A final consideration to think through for your process program is institutionalization. Institutionalization is a word you'll encounter a lot in the field of process improvement. The word implies a way of conduct that becomes firmly ingrained in the culture of the organization. Institutionalization is the hallmark of organizational commitment. It is the ultimate goal of any quality management program.
Naturally, institutionalization takes time. It is not an automatic process. And it can be a temptation, sometimes after a series of initial successes, to announce "mission accomplished." A quality program, however, needs the continued and ongoing focus of management. It should be seen as one of the foundations on which the company operates.
Institutionalization may be the hardest implementation step to accomplish, simply because it does take time and there's no checkered flag to let you know when you've gotten there. But once you've achieved this mark, your program will be integrated within the whole organization, able to function at peak efficiency.
It's your people who will accomplish the work of institutionalization. And in the next chapter, we'll look at some techniques and tips you can use to support your process program and to help it take hold in your organization. But the focus shouldn't veer too far from your people.
In fact, you might want to take a look at who you'll be turning the program over to once you have it designed, in place, and ready to use. More than likely, it will be one or more managers in the organization. The approach used to nurture the program once it's been deployed will have a large impact on how well and how soon the program becomes institutionalized.
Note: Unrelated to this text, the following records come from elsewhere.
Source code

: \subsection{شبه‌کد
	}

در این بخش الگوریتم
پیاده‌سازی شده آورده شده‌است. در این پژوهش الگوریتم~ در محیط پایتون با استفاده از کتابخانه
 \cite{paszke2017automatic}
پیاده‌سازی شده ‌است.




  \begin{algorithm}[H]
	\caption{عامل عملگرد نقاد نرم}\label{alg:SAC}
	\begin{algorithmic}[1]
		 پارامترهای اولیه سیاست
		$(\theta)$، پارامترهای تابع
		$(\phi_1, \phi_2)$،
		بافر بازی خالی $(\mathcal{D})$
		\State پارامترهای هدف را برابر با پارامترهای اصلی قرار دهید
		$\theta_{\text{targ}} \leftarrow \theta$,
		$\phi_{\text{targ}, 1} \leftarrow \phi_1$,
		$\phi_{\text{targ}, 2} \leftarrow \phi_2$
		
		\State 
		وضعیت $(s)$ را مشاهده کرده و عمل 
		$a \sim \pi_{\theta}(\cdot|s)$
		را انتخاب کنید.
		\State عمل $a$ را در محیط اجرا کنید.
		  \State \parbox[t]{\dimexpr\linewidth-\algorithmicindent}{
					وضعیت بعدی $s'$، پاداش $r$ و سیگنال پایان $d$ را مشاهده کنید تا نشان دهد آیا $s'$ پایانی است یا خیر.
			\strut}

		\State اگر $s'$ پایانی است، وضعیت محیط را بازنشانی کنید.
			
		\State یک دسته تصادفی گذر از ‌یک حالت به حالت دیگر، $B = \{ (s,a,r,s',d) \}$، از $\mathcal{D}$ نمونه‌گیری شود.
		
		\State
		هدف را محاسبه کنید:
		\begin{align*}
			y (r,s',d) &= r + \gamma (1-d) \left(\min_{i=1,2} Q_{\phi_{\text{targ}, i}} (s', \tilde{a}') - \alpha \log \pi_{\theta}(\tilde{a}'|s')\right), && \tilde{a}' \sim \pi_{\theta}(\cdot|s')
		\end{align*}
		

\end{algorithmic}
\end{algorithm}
Let's look at five general categories of the kinds of managers usually called on to institutionalize a process program.
3.10.1. The Blind Victor
This type of person represents the least effective way to institutionalize a process program. We've probably all seen examples of the Blind Victor through the course of our careers. These types are initiative-driven. They need a specific project with a specific shape to it in order to feel that they are being productive. They are called "blind" because they cannot see beyond the initiative. To them, the project is everything. They are tactical, go-do-it types. They are not as good at strategic thinking or long-term forecasting. And they are called "victors" because their myopia causes them to declare victory as soon as the final project deliverable materializes. Blind Victors often lack the ability to appreciate the depth of organizational change, are unable to appreciate the need to shore up an initiative with support, or simply lack the capability to appreciate the multifaceted aspects of change.
Process improvement programs have had to suffer through more than a few Blind Victors. These folks will devote their time and energiesand that of their staffsto thinking through, creating, and shaping a process program. And what they end up with may in fact be very good. But that's when the Blind Victor declares victory. Everybody shakes one another's hand and then goes off looking for the next problem to solve. Very little thought or commitment is given to the issue of implementation, long-term support, or institutionalization.
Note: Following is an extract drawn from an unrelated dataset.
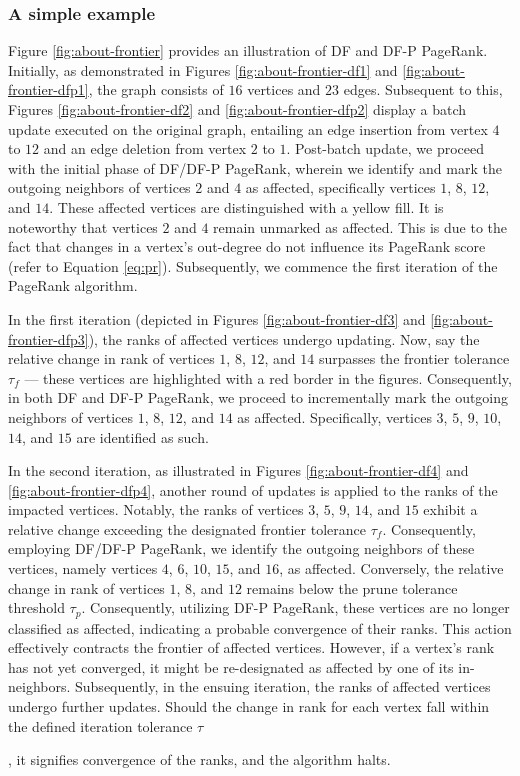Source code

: \subsubsection{A simple example}

Figure \ref{fig:about-frontier} provides an illustration of DF and DF-P PageRank. Initially, as demonstrated in Figures \ref{fig:about-frontier-df1} and \ref{fig:about-frontier-dfp1}, the graph consists of $16$ vertices and $23$ edges. Subsequent to this, Figures \ref{fig:about-frontier-df2} and \ref{fig:about-frontier-dfp2} display a batch update executed on the original graph, entailing an edge insertion from vertex $4$ to $12$ and an edge deletion from vertex $2$ to $1$. Post-batch update, we proceed with the initial phase of DF/DF-P PageRank, wherein we identify and mark the outgoing neighbors of vertices $2$ and $4$ as affected, specifically vertices $1$, $8$, $12$, and $14$. These affected vertices are distinguished with a yellow fill. It is noteworthy that vertices $2$ and $4$ remain unmarked as affected. This is due to the fact that changes in a vertex's out-degree do not influence its PageRank score (refer to Equation \ref{eq:pr}). Subsequently, we commence the first iteration of the PageRank algorithm.

In the first iteration (depicted in Figures \ref{fig:about-frontier-df3} and \ref{fig:about-frontier-dfp3}), the ranks of affected vertices undergo updating. Now, say the relative change in rank of vertices $1$, $8$, $12$, and $14$ surpasses the frontier tolerance $\tau_f$ --- these vertices are highlighted with a red border in the figures. Consequently, in both DF and DF-P PageRank, we proceed to incrementally mark the outgoing neighbors of vertices $1$, $8$, $12$, and $14$ as affected. Specifically, vertices $3$, $5$, $9$, $10$, $14$, and $15$ are identified as such.



In the second iteration, as illustrated in Figures \ref{fig:about-frontier-df4} and \ref{fig:about-frontier-dfp4}, another round of updates is applied to the ranks of the impacted vertices. Notably, the ranks of vertices $3$, $5$, $9$, $14$, and $15$ exhibit a relative change exceeding the designated frontier tolerance $\tau_f$. Consequently, employing DF/DF-P PageRank, we identify the outgoing neighbors of these vertices, namely vertices $4$, $6$, $10$, $15$, and $16$, as affected. Conversely, the relative change in rank of vertices $1$, $8$, and $12$ remains below the prune tolerance threshold $\tau_p$. Consequently, utilizing DF-P PageRank, these vertices are no longer classified as affected, indicating a probable convergence of their ranks. This action effectively contracts the frontier of affected vertices. However, if a vertex's rank has not yet converged, it might be re-designated as affected by one of its in-neighbors. Subsequently, in the ensuing iteration, the ranks of affected vertices undergo further updates. Should the change in rank for each vertex fall within the defined iteration tolerance $\tau$, it signifies convergence of the ranks, and the algorithm halts.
As a result, the classic failure of process programs typically occurs: the program, probably collected together as a series of binders, is placed on a shelf, consigned to gathering dust. The work groups may sigh and roll their eyes, another of management's brilliant ideas unrealized. And work goes on as usual, the only difference being that now the idea of process improvement may very well have become something of a company joke.
Blind Victors can be effective at program creation, but don't count on them to follow through with implementation. Here are some tips:
3.10.2. The Thankful Patron
A rung up from the Blind Victor is the Thankful Patron. Often you'll these two working together (or at least working in sequence). The Blind Victor will slap the solution in place and then leave the Thankful Patron to make it materialize. The problem with Thankful Patrons is that they have not been involved in creating the process program. They may not even have that much of a handle on what the program's been designed to do. They may manage the group that's supposed to use it, but that's about as much as they know.
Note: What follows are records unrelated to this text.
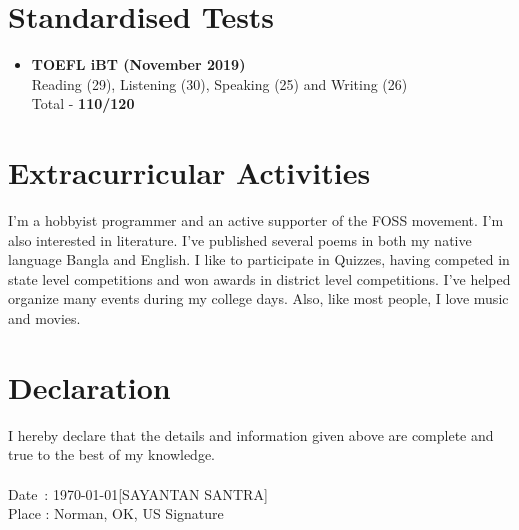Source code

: \documentclass{article}
\begin{document}
\section*{Standardised Tests}
\begin{itemize}
	\item {\bf TOEFL iBT (November 2019)} \\
	      Reading (29), Listening (30), Speaking (25) and Writing (26) \\
	      Total - {\bf 110/120}
\end{itemize}

\section*{Extracurricular Activities}
I'm a hobbyist programmer and an active supporter of the FOSS movement. I'm also interested in literature. I've published several poems in both my native language Bangla and English. I like to participate in Quizzes, having competed in state level competitions and won awards in district level competitions. I've helped organize many events during my college days. Also, like most people, I love music and movies.

\section*{Declaration}
I hereby declare that the details and information given above are complete and true to the best of my knowledge. \\
\vspace{2cm} \\
Date \,: \today \hfill [SAYANTAN SANTRA] \\
Place  : Norman, OK, US \hfill Signature \hspace{1cm} \\
\end{document}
Thankful Patrons know they lack the knowledge to push the program through. But, already busy in their "real" jobs, they usually feel too pressured to take time to acquire the needed information. As a result, they rely on their working teams to adopt and use the program in an appropriate manner. And because they aren't equipped to link the program to their business operations, they tend to view the processes as supplementary activities, tasks that aren'twhen it comes down to itabsolutely necessary to operations. The process program becomes a "nice to have," and Thankful Patrons are disinclined to force it on anyone. They don't want to rock the boat.
Thankful Patrons are grateful that anybody uses any part of the program at all. If they see even a bit of it in use, they consider that to be successful enough.
Process programs under the care of Thankful Patrons may be tinkered with, tried out, or fiddled with. But in the end, they are neither promoted, managed, or monitored. And when their elements begin to disappear from the environment, the common excuse cited is that the program must not have fit in well. If it had, the convenient thinking goes, it would have been successful.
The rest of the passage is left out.